## ABOUT THIS TASK:
Lines below that hold the word "从零开始学开公司" must be copied in full.

## TASK INPUT:
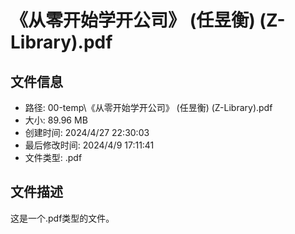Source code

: ﻿# 《从零开始学开公司》 (任昱衡) (Z-Library).pdf

## 文件信息
- 路径: 00-temp\《从零开始学开公司》 (任昱衡) (Z-Library).pdf
- 大小: 89.96 MB
- 创建时间: 2024/4/27 22:30:03
- 最后修改时间: 2024/4/9 17:11:41
- 文件类型: .pdf

## 文件描述
这是一个.pdf类型的文件。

## REPLY TO THE TASK:
: ﻿# 《从零开始学开公司》 (任昱衡) (Z-Library).pdf
- 路径: 00-temp\《从零开始学开公司》 (任昱衡) (Z-Library).pdf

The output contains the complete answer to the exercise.